───── Task material

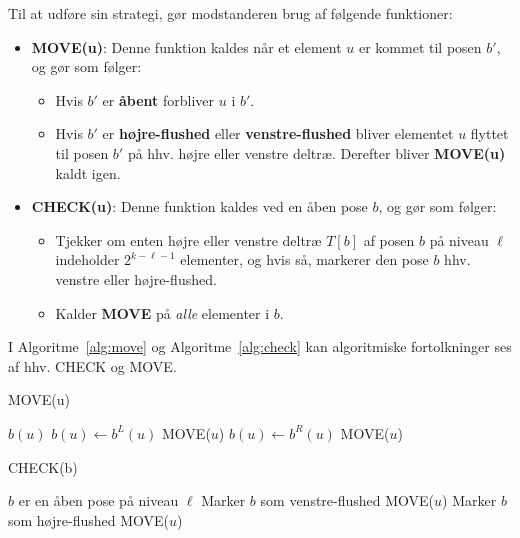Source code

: Til at udføre sin strategi, gør modstanderen brug af følgende funktioner:
\begin{itemize}
	\item \textbf{MOVE(u)}: Denne funktion kaldes når et element $u$ er kommet til posen $b'$, og gør som følger:
	      \begin{itemize}
		      \item Hvis $b'$ er \textbf{åbent} forbliver $u$ i $b'$.
		      \item Hvis $b'$ er \textbf{højre-flushed} eller \textbf{venstre-flushed} bliver elementet $u$ flyttet til posen $b'$ på hhv. højre eller venstre deltræ. Derefter bliver \textbf{MOVE(u)} kaldt igen.
	      \end{itemize}
	\item \textbf{CHECK(u)}: Denne funktion kaldes ved en åben pose $b$, og gør som følger:
	      \begin{itemize}
		      \item Tjekker om enten højre eller venstre deltræ $T[b]$ af posen $b$ på niveau $\ell$ indeholder $2^{k-\ell-1}$ elementer, og hvis så, markerer den pose $b$ hhv. venstre eller højre-flushed.
		      \item Kalder \textbf{MOVE} på \textit{alle} elementer i $b$.
	      \end{itemize}
\end{itemize}

I Algoritme~\ref{alg:move} og Algoritme~\ref{alg:check} kan algoritmiske fortolkninger ses af hhv. CHECK og MOVE.

\begin{algorithm}
	\caption{\label{alg:move} MOVE(u)}
	\begin{algorithmic}[1]
		\STATE $b(u)$ 
		\RETURN
		\STATE $b(u) \gets b^L(u)$
		\STATE MOVE($u$)
		\RETURN
		\STATE $b(u) \gets b^R(u)$
		\STATE MOVE($u$)
		\RETURN
		\ENDIF
	\end{algorithmic}
\end{algorithm}

\begin{algorithm}
	\caption{\label{alg:check} CHECK(b)}
	\begin{algorithmic}[1]
		\STATE $b$ er en åben pose på niveau $\ell$
		\STATE Marker $b$ som venstre-flushed 
		\STATE MOVE($u$)
		\RETURN
		\ENDIF
		\STATE Marker $b$ som højre-flushed 
		\STATE MOVE($u$)
		\RETURN
		\ENDIF
		\RETURN
	\end{algorithmic}
\end{algorithm}

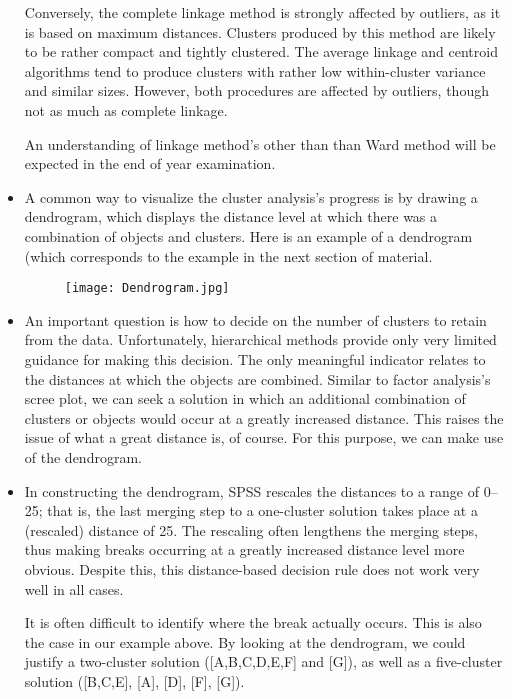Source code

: \documentclass[a4paper,12pt]{article}
\begin{document}
\begin{itemize}
Conversely, the complete linkage method is strongly affected by outliers, as it is based on maximum distances. Clusters produced by this method are likely to be rather compact and tightly clustered. The average linkage and centroid algorithms tend to produce clusters with rather low within-cluster variance and similar sizes.
However, both procedures are affected by outliers, though not as much as complete linkage.

An understanding of linkage method's other than than Ward method will be expected in the end of year examination.

\item A common way to visualize the cluster analysis’s progress is by drawing a
dendrogram, which displays the distance level at which there was a combination
of objects and clusters.
Here is an example of a dendrogram (which corresponds to the example in the next section of material.


\begin{figure}[h!]
\begin{center}
  \texttt{[image: Dendrogram.jpg]}\\
\end{center}
\end{figure}

\item An important question is how to decide on the number of
clusters to retain from the data. Unfortunately, hierarchical methods provide only
very limited guidance for making this decision. The only meaningful indicator
relates to the distances at which the objects are combined. Similar to factor
analysis’s scree plot, we can seek a solution in which an additional combination
of clusters or objects would occur at a greatly increased distance. This raises the
issue of what a great distance is, of course. For this purpose, we can make use of the dendrogram.

\item In constructing the dendrogram, SPSS rescales the distances to a range
of 0–25; that is, the last merging step to a one-cluster solution takes place at a
(rescaled) distance of 25. The rescaling often lengthens the merging steps, thus
making breaks occurring at a greatly increased distance level more obvious.
Despite this, this distance-based decision rule does not work very well in all
cases.

It is often difficult to identify where the break actually occurs. This is also
the case in our example above. By looking at the dendrogram, we could justify
a two-cluster solution ([A,B,C,D,E,F] and [G]), as well as a five-cluster solution
([B,C,E], [A], [D], [F], [G]).


\end{itemize}
\newpage
\end{document}
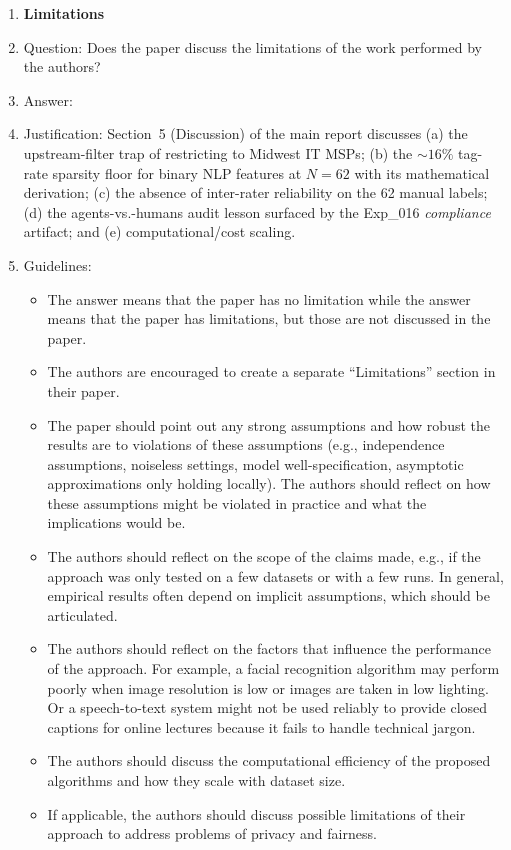 \documentclass{article}
\begin{document}
\begin{enumerate}
\item {\bf Limitations}
    \item[] Question: Does the paper discuss the limitations of the work performed by the authors?
    \item[] Answer: \answerYes{}
    \item[] Justification: Section~5 (Discussion) of the main report discusses (a) the upstream-filter trap of restricting to Midwest IT MSPs; (b) the $\sim 16\%$ tag-rate sparsity floor for binary NLP features at $N{=}62$ with its mathematical derivation; (c) the absence of inter-rater reliability on the 62 manual labels; (d) the agents-vs.-humans audit lesson surfaced by the Exp\_016 \emph{compliance} artifact; and (e) computational/cost scaling.
    \item[] Guidelines:
    \begin{itemize}
        \item The answer \answerNA{} means that the paper has no limitation while the answer \answerNo{} means that the paper has limitations, but those are not discussed in the paper.
        \item The authors are encouraged to create a separate ``Limitations'' section in their paper.
        \item The paper should point out any strong assumptions and how robust the results are to violations of these assumptions (e.g., independence assumptions, noiseless settings, model well-specification, asymptotic approximations only holding locally). The authors should reflect on how these assumptions might be violated in practice and what the implications would be.
        \item The authors should reflect on the scope of the claims made, e.g., if the approach was only tested on a few datasets or with a few runs. In general, empirical results often depend on implicit assumptions, which should be articulated.
        \item The authors should reflect on the factors that influence the performance of the approach. For example, a facial recognition algorithm may perform poorly when image resolution is low or images are taken in low lighting. Or a speech-to-text system might not be used reliably to provide closed captions for online lectures because it fails to handle technical jargon.
        \item The authors should discuss the computational efficiency of the proposed algorithms and how they scale with dataset size.
        \item If applicable, the authors should discuss possible limitations of their approach to address problems of privacy and fairness.

\end{itemize}
\end{enumerate}
\end{document}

──────────

> Your objective:
Excerpt from the records above: set down only the lines from the one that contains "making breaks occurring" through the one that contains "implications would be.", inclusive, word for word. Pictures stay out.

> Completed exercise:
making breaks occurring at a greatly increased distance level more obvious.
Despite this, this distance-based decision rule does not work very well in all
cases.

It is often difficult to identify where the break actually occurs. This is also
the case in our example above. By looking at the dendrogram, we could justify
a two-cluster solution ([A,B,C,D,E,F] and [G]), as well as a five-cluster solution
([B,C,E], [A], [D], [F], [G]).


\end{itemize}
\newpage
\end{document}
 \documentclass{article}
\begin{document}
\begin{enumerate}
\item {\bf Limitations}
    \item[] Question: Does the paper discuss the limitations of the work performed by the authors?
    \item[] Answer: \answerYes{}
    \item[] Justification: Section~5 (Discussion) of the main report discusses (a) the upstream-filter trap of restricting to Midwest IT MSPs; (b) the $\sim 16\%$ tag-rate sparsity floor for binary NLP features at $N{=}62$ with its mathematical derivation; (c) the absence of inter-rater reliability on the 62 manual labels; (d) the agents-vs.-humans audit lesson surfaced by the Exp\_016 \emph{compliance} artifact; and (e) computational/cost scaling.
    \item[] Guidelines:
    \begin{itemize}
        \item The answer \answerNA{} means that the paper has no limitation while the answer \answerNo{} means that the paper has limitations, but those are not discussed in the paper.
        \item The authors are encouraged to create a separate ``Limitations'' section in their paper.
        \item The paper should point out any strong assumptions and how robust the results are to violations of these assumptions (e.g., independence assumptions, noiseless settings, model well-specification, asymptotic approximations only holding locally). The authors should reflect on how these assumptions might be violated in practice and what the implications would be.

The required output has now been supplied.